Currently, a man with localized, low risk or intermediate risk prostate cancer who is diagnosed at an early age still has only an approximately 50% chance of maintaining a normal PSA level, good erections, and total continence a number of years after treatment, regardless of which treatment (other than HIFU) is chosen. If a physician could offer such a patient transrectal HIFU – which is a minimally invasive, out-patient procedure that provides similar cure rates and less morbidity with the added bonus that if treatment fails the patient can undergo a second treatment without a significant increase in morbidity – this could be an attractive alternative. Table 1 shows HIFU efficacy rates.
HIFU can be used to treat benign prostatic hyperplasia (BPH) as well as prostate cancer. With HIFU, precise, focused, ultrasound waves are delivered to the target tissue, which raises the temperature of this tissue to nearly 100° C in 2 to 3 seconds.
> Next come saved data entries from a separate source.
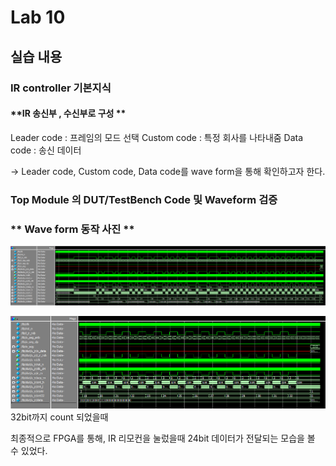 # Lab 10
## 실습 내용
### **IR controller 기본지식**
#### **IR 송신부 , 수신부로 구성 **
Leader code : 프레임의 모드 선택
Custom code : 특정 회사를 나타내줌
Data code : 송신 데이터

-> Leader code, Custom code, Data code를  wave form을 통해 확인하고자 한다. 

### **Top Module 의 DUT/TestBench Code 및 Waveform 검증**
### ** Wave form 동작 사진 **
![](https://github.com/Beakyewon/logic-design/blob/master/practice10/graph.PNG)

![](https://github.com/Beakyewon/logic-design/blob/master/practice10/GRAPH%20B.PNG)
32bit까지 count 되었을때 

최종적으로 FPGA를 통해, IR 리모컨을 눌렀을때 24bit 데이터가 전달되는 모습을 볼 수 있었다.
<!--stackedit_data:
eyJoaXN0b3J5IjpbLTE5Mzc3Nzk3NTcsLTExNDIyMjY5MzMsMT
U2MDQwMzQ5OCwtOTY1MDg4MDU3XX0=
-->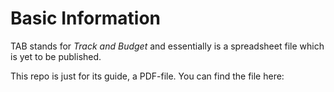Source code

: # Basic Information

TAB stands for *Track and Budget* and essentially is a spreadsheet file which is yet to be published.

This repo is just for its guide, a PDF-file. You can find the file here: 
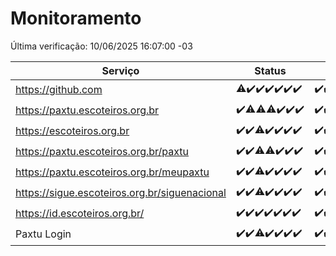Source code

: # Monitoramento

Última verificação: 10/06/2025 16:07:00 -03

|Serviço|Status|Últimas 24h|
|---|---|---|
|https://github.com|<span title="2025-06-03: OK=22, Falhas=1">⚠️</span><span title="2025-06-04: OK=23">✔️</span><span title="2025-06-05: OK=22">✔️</span><span title="2025-06-06: OK=23">✔️</span><span title="2025-06-07: OK=23">✔️</span><span title="2025-06-08: OK=23">✔️</span><span title="2025-06-09: OK=18">✔️</span>|<span title="09/06/2025 16:07:00 -03 : 200">✔️</span><span title="09/06/2025 17:10:00 -03 : 200">✔️</span><span title="09/06/2025 18:08:00 -03 : 200">✔️</span><span title="09/06/2025 19:09:00 -03 : 200">✔️</span><span title="09/06/2025 20:09:00 -03 : 200">✔️</span><span title="09/06/2025 21:48:00 -03 : 200">✔️</span><span title="09/06/2025 23:41:00 -03 : 200">✔️</span><span title="10/06/2025 00:41:00 -03 : 200">✔️</span><span title="10/06/2025 01:18:00 -03 : 200">✔️</span><span title="10/06/2025 02:10:00 -03 : 200">✔️</span><span title="10/06/2025 03:14:00 -03 : 200">✔️</span><span title="10/06/2025 04:09:00 -03 : 200">✔️</span><span title="10/06/2025 05:14:00 -03 : 200">✔️</span><span title="10/06/2025 06:11:00 -03 : 200">✔️</span><span title="10/06/2025 07:10:00 -03 : 200">✔️</span><span title="10/06/2025 08:08:00 -03 : 200">✔️</span><span title="10/06/2025 09:19:00 -03 : 200">✔️</span><span title="10/06/2025 10:26:00 -03 : 200">✔️</span><span title="10/06/2025 11:10:00 -03 : 200">✔️</span><span title="10/06/2025 12:10:00 -03 : 200">✔️</span><span title="10/06/2025 13:11:00 -03 : 200">✔️</span><span title="10/06/2025 14:08:00 -03 : 200">✔️</span><span title="10/06/2025 15:13:00 -03 : 200">✔️</span><span title="10/06/2025 16:07:00 -03 : 200">✔️</span>|
|https://paxtu.escoteiros.org.br|<span title="2025-06-03: OK=23">✔️</span><span title="2025-06-04: OK=22, Falhas=1">⚠️</span><span title="2025-06-05: OK=21, Falhas=1">⚠️</span><span title="2025-06-06: OK=22, Falhas=1">⚠️</span><span title="2025-06-07: OK=23">✔️</span><span title="2025-06-08: OK=23">✔️</span><span title="2025-06-09: OK=18">✔️</span>|<span title="09/06/2025 16:07:00 -03 : 200">✔️</span><span title="09/06/2025 17:10:00 -03 : 200">✔️</span><span title="09/06/2025 18:08:00 -03 : 200">✔️</span><span title="09/06/2025 19:09:00 -03 : 200">✔️</span><span title="09/06/2025 20:09:00 -03 : 200">✔️</span><span title="09/06/2025 21:48:00 -03 : 200">✔️</span><span title="09/06/2025 23:41:00 -03 : 200">✔️</span><span title="10/06/2025 00:41:00 -03 : 200">✔️</span><span title="10/06/2025 01:18:00 -03 : 200">✔️</span><span title="10/06/2025 02:10:00 -03 : 200">✔️</span><span title="10/06/2025 03:14:00 -03 : 200">✔️</span><span title="10/06/2025 04:09:00 -03 : 200">✔️</span><span title="10/06/2025 05:14:00 -03 : 200">✔️</span><span title="10/06/2025 06:11:00 -03 : 200">✔️</span><span title="10/06/2025 07:10:00 -03 : 200">✔️</span><span title="10/06/2025 08:08:00 -03 : 200">✔️</span><span title="10/06/2025 09:19:00 -03 : 200">✔️</span><span title="10/06/2025 10:26:00 -03 : 200">✔️</span><span title="10/06/2025 11:10:00 -03 : 200">✔️</span><span title="10/06/2025 12:10:00 -03 : 200">✔️</span><span title="10/06/2025 13:11:00 -03 : 200">✔️</span><span title="10/06/2025 14:08:00 -03 : 200">✔️</span><span title="10/06/2025 15:13:00 -03 : 200">✔️</span><span title="10/06/2025 16:07:00 -03 : 200">✔️</span>|
|https://escoteiros.org.br|<span title="2025-06-03: OK=23">✔️</span><span title="2025-06-04: OK=23">✔️</span><span title="2025-06-05: OK=21, Falhas=1">⚠️</span><span title="2025-06-06: OK=23">✔️</span><span title="2025-06-07: OK=23">✔️</span><span title="2025-06-08: OK=23">✔️</span><span title="2025-06-09: OK=18">✔️</span>|<span title="09/06/2025 16:07:00 -03 : 200">✔️</span><span title="09/06/2025 17:10:00 -03 : 200">✔️</span><span title="09/06/2025 18:08:00 -03 : 200">✔️</span><span title="09/06/2025 19:09:00 -03 : 200">✔️</span><span title="09/06/2025 20:09:00 -03 : 200">✔️</span><span title="09/06/2025 21:48:00 -03 : 200">✔️</span><span title="09/06/2025 23:41:00 -03 : 200">✔️</span><span title="10/06/2025 00:41:00 -03 : 200">✔️</span><span title="10/06/2025 01:18:00 -03 : 200">✔️</span><span title="10/06/2025 02:10:00 -03 : 200">✔️</span><span title="10/06/2025 03:14:00 -03 : 200">✔️</span><span title="10/06/2025 04:09:00 -03 : 200">✔️</span><span title="10/06/2025 05:14:00 -03 : 200">✔️</span><span title="10/06/2025 06:11:00 -03 : 200">✔️</span><span title="10/06/2025 07:10:00 -03 : 200">✔️</span><span title="10/06/2025 08:08:00 -03 : 200">✔️</span><span title="10/06/2025 09:19:00 -03 : 200">✔️</span><span title="10/06/2025 10:26:00 -03 : 200">✔️</span><span title="10/06/2025 11:10:00 -03 : 200">✔️</span><span title="10/06/2025 12:10:00 -03 : 200">✔️</span><span title="10/06/2025 13:11:00 -03 : 200">✔️</span><span title="10/06/2025 14:08:00 -03 : 200">✔️</span><span title="10/06/2025 15:13:00 -03 : 200">✔️</span><span title="10/06/2025 16:07:00 -03 : 200">✔️</span>|
|https://paxtu.escoteiros.org.br/paxtu|<span title="2025-06-03: OK=23">✔️</span><span title="2025-06-04: OK=23">✔️</span><span title="2025-06-05: OK=21, Falhas=1">⚠️</span><span title="2025-06-06: OK=22, Falhas=1">⚠️</span><span title="2025-06-07: OK=23">✔️</span><span title="2025-06-08: OK=23">✔️</span><span title="2025-06-09: OK=18">✔️</span>|<span title="09/06/2025 16:07:00 -03 : 200">✔️</span><span title="09/06/2025 17:10:00 -03 : 200">✔️</span><span title="09/06/2025 18:08:00 -03 : 200">✔️</span><span title="09/06/2025 19:09:00 -03 : 200">✔️</span><span title="09/06/2025 20:09:00 -03 : 200">✔️</span><span title="09/06/2025 21:48:00 -03 : 200">✔️</span><span title="09/06/2025 23:41:00 -03 : 200">✔️</span><span title="10/06/2025 00:41:00 -03 : 200">✔️</span><span title="10/06/2025 01:18:00 -03 : 200">✔️</span><span title="10/06/2025 02:10:00 -03 : 200">✔️</span><span title="10/06/2025 03:14:00 -03 : 200">✔️</span><span title="10/06/2025 04:09:00 -03 : 200">✔️</span><span title="10/06/2025 05:14:00 -03 : 200">✔️</span><span title="10/06/2025 06:11:00 -03 : 200">✔️</span><span title="10/06/2025 07:10:00 -03 : 200">✔️</span><span title="10/06/2025 08:08:00 -03 : 200">✔️</span><span title="10/06/2025 09:19:00 -03 : 200">✔️</span><span title="10/06/2025 10:26:00 -03 : 200">✔️</span><span title="10/06/2025 11:10:00 -03 : 200">✔️</span><span title="10/06/2025 12:10:00 -03 : 200">✔️</span><span title="10/06/2025 13:11:00 -03 : 200">✔️</span><span title="10/06/2025 14:08:00 -03 : 200">✔️</span><span title="10/06/2025 15:13:00 -03 : 200">✔️</span><span title="10/06/2025 16:07:00 -03 : 200">✔️</span>|
|https://paxtu.escoteiros.org.br/meupaxtu|<span title="2025-06-03: OK=23">✔️</span><span title="2025-06-04: OK=23">✔️</span><span title="2025-06-05: OK=21, Falhas=1">⚠️</span><span title="2025-06-06: OK=23">✔️</span><span title="2025-06-07: OK=23">✔️</span><span title="2025-06-08: OK=23">✔️</span><span title="2025-06-09: OK=18">✔️</span>|<span title="09/06/2025 16:07:00 -03 : 200">✔️</span><span title="09/06/2025 17:10:00 -03 : 200">✔️</span><span title="09/06/2025 18:08:00 -03 : 200">✔️</span><span title="09/06/2025 19:09:00 -03 : 200">✔️</span><span title="09/06/2025 20:09:00 -03 : 200">✔️</span><span title="09/06/2025 21:48:00 -03 : 200">✔️</span><span title="09/06/2025 23:41:00 -03 : 200">✔️</span><span title="10/06/2025 00:41:00 -03 : 200">✔️</span><span title="10/06/2025 01:18:00 -03 : 200">✔️</span><span title="10/06/2025 02:10:00 -03 : 200">✔️</span><span title="10/06/2025 03:14:00 -03 : 200">✔️</span><span title="10/06/2025 04:09:00 -03 : 200">✔️</span><span title="10/06/2025 05:14:00 -03 : 200">✔️</span><span title="10/06/2025 06:11:00 -03 : 200">✔️</span><span title="10/06/2025 07:10:00 -03 : 200">✔️</span><span title="10/06/2025 08:08:00 -03 : 200">✔️</span><span title="10/06/2025 09:19:00 -03 : 200">✔️</span><span title="10/06/2025 10:26:00 -03 : 200">✔️</span><span title="10/06/2025 11:10:00 -03 : 200">✔️</span><span title="10/06/2025 12:10:00 -03 : 200">✔️</span><span title="10/06/2025 13:11:00 -03 : 200">✔️</span><span title="10/06/2025 14:08:00 -03 : 200">✔️</span><span title="10/06/2025 15:13:00 -03 : 200">✔️</span><span title="10/06/2025 16:07:00 -03 : 200">✔️</span>|
|https://sigue.escoteiros.org.br/siguenacional|<span title="2025-06-03: OK=23">✔️</span><span title="2025-06-04: OK=23">✔️</span><span title="2025-06-05: OK=21, Falhas=1">⚠️</span><span title="2025-06-06: OK=23">✔️</span><span title="2025-06-07: OK=23">✔️</span><span title="2025-06-08: OK=23">✔️</span><span title="2025-06-09: OK=18">✔️</span>|<span title="09/06/2025 16:07:00 -03 : 200">✔️</span><span title="09/06/2025 17:10:00 -03 : 200">✔️</span><span title="09/06/2025 18:08:00 -03 : 200">✔️</span><span title="09/06/2025 19:09:00 -03 : 200">✔️</span><span title="09/06/2025 20:09:00 -03 : 200">✔️</span><span title="09/06/2025 21:48:00 -03 : 200">✔️</span><span title="09/06/2025 23:41:00 -03 : 200">✔️</span><span title="10/06/2025 00:41:00 -03 : 200">✔️</span><span title="10/06/2025 01:18:00 -03 : 200">✔️</span><span title="10/06/2025 02:10:00 -03 : 200">✔️</span><span title="10/06/2025 03:14:00 -03 : 200">✔️</span><span title="10/06/2025 04:09:00 -03 : 200">✔️</span><span title="10/06/2025 05:14:00 -03 : 200">✔️</span><span title="10/06/2025 06:11:00 -03 : 200">✔️</span><span title="10/06/2025 07:10:00 -03 : 200">✔️</span><span title="10/06/2025 08:08:00 -03 : 200">✔️</span><span title="10/06/2025 09:19:00 -03 : 200">✔️</span><span title="10/06/2025 10:26:00 -03 : 200">✔️</span><span title="10/06/2025 11:10:00 -03 : 200">✔️</span><span title="10/06/2025 12:10:00 -03 : 200">✔️</span><span title="10/06/2025 13:11:00 -03 : 200">✔️</span><span title="10/06/2025 14:08:00 -03 : 200">✔️</span><span title="10/06/2025 15:13:00 -03 : 200">✔️</span><span title="10/06/2025 16:07:00 -03 : 200">✔️</span>|
|https://id.escoteiros.org.br/|<span title="2025-06-03: OK=23">✔️</span><span title="2025-06-04: OK=23">✔️</span><span title="2025-06-05: OK=22">✔️</span><span title="2025-06-06: OK=23">✔️</span><span title="2025-06-07: OK=23">✔️</span><span title="2025-06-08: OK=23">✔️</span><span title="2025-06-09: OK=18">✔️</span>|<span title="09/06/2025 16:07:00 -03 : 200">✔️</span><span title="09/06/2025 17:10:00 -03 : 200">✔️</span><span title="09/06/2025 18:08:00 -03 : 200">✔️</span><span title="09/06/2025 19:09:00 -03 : 200">✔️</span><span title="09/06/2025 20:09:00 -03 : 200">✔️</span><span title="09/06/2025 21:48:00 -03 : 200">✔️</span><span title="09/06/2025 23:41:00 -03 : 200">✔️</span><span title="10/06/2025 00:41:00 -03 : 200">✔️</span><span title="10/06/2025 01:18:00 -03 : 200">✔️</span><span title="10/06/2025 02:10:00 -03 : 200">✔️</span><span title="10/06/2025 03:14:00 -03 : 200">✔️</span><span title="10/06/2025 04:09:00 -03 : 200">✔️</span><span title="10/06/2025 05:14:00 -03 : 200">✔️</span><span title="10/06/2025 06:11:00 -03 : 200">✔️</span><span title="10/06/2025 07:10:00 -03 : 200">✔️</span><span title="10/06/2025 08:08:00 -03 : 200">✔️</span><span title="10/06/2025 09:19:00 -03 : 200">✔️</span><span title="10/06/2025 10:26:00 -03 : 200">✔️</span><span title="10/06/2025 11:10:00 -03 : 200">✔️</span><span title="10/06/2025 12:10:00 -03 : 200">✔️</span><span title="10/06/2025 13:11:00 -03 : 200">✔️</span><span title="10/06/2025 14:08:00 -03 : 200">✔️</span><span title="10/06/2025 15:13:00 -03 : 200">✔️</span><span title="10/06/2025 16:07:00 -03 : 200">✔️</span>|
|Paxtu Login|<span title="2025-06-03: OK=23">✔️</span><span title="2025-06-04: OK=23">✔️</span><span title="2025-06-05: OK=21, Falhas=1">⚠️</span><span title="2025-06-06: OK=23">✔️</span><span title="2025-06-07: OK=23">✔️</span><span title="2025-06-08: OK=23">✔️</span><span title="2025-06-09: OK=18">✔️</span>|<span title="09/06/2025 16:07:00 -03 : 200">✔️</span><span title="09/06/2025 17:10:00 -03 : 200">✔️</span><span title="09/06/2025 18:08:00 -03 : 200">✔️</span><span title="09/06/2025 19:09:00 -03 : 200">✔️</span><span title="09/06/2025 20:09:00 -03 : 200">✔️</span><span title="09/06/2025 21:48:00 -03 : 200">✔️</span><span title="09/06/2025 23:41:00 -03 : 200">✔️</span><span title="10/06/2025 00:41:00 -03 : 200">✔️</span><span title="10/06/2025 01:18:00 -03 : 200">✔️</span><span title="10/06/2025 02:10:00 -03 : 200">✔️</span><span title="10/06/2025 03:14:00 -03 : 200">✔️</span><span title="10/06/2025 04:09:00 -03 : 200">✔️</span><span title="10/06/2025 05:14:00 -03 : 200">✔️</span><span title="10/06/2025 06:11:00 -03 : 200">✔️</span><span title="10/06/2025 07:10:00 -03 : 200">✔️</span><span title="10/06/2025 08:08:00 -03 : 200">✔️</span><span title="10/06/2025 09:19:00 -03 : 200">✔️</span><span title="10/06/2025 10:26:00 -03 : 200">✔️</span><span title="10/06/2025 11:10:00 -03 : 200">✔️</span><span title="10/06/2025 12:10:00 -03 : 200">✔️</span><span title="10/06/2025 13:11:00 -03 : 200">✔️</span><span title="10/06/2025 14:08:00 -03 : 200">✔️</span><span title="10/06/2025 15:13:00 -03 : 200">✔️</span><span title="10/06/2025 16:07:00 -03 : 200">✔️</span>|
Repeat, rapid-firing ultrasound waves are delivered, which destroy the targeted tissue, leaving the surrounding tissue intact. The procedure is performed without general anesthetic (usually spinal and IV sedation) and it does not require making an incision in the skin.
Research on HIFU began in the 1950s at Indiana University, in Indianapolis. In 1994, Dr. Michael Marberger and Dr. Stephan Madersbacher at the University of Vienna used the Sonablate 200 (Focus Surgery, Indianapolis, IN, USA) device to perform the first HIFU study in human prostate cancer. They treated 29 human prostates in the body and then performed radical prostatectomies to confirm that the energy delivered by HIFU had been sufficient to destroy the targeted tissue. They found that the treatment could be performed safely, could be repeated if necessary, and provided an effective ablation of cancerous prostate tissue.9
In 1995, a study at Indianapolis University showed that the whole prostate could be treated without damaging the prostate capsule or the rectal wall. In 1999, Dr. Toyaki Uchida, in Japan, began treating patients using the first commercially available Sonablate HIFU device, the Sonablate 200. In 2001, the Sonablate 500 was approved for use in Europe. Figure 1 shows the Sonablate 500 device. At the end of 2005, Health Canada approved the use of the Sonablate 500 for the treatment of prostate cancer. On March 12, 2006, I performed the first HIFU procedure using this device on a Canadian patient, in Toronto. Since then, over 500 men with prostate cancer have been treated in Toronto with HIFU performed using the most recent model, the Sonablate 500 version 4. Use of the Sonablate has not yet been approved by the US Food and Drug Administration (FDA) for the primary treatment of prostate cancer. However, an FDA-approved trial for men who have failed primary external beam radiation treatment for prostate cancer is currently being conducted in the United States and Canada. The case report in Figure 2 describes a patient in this study.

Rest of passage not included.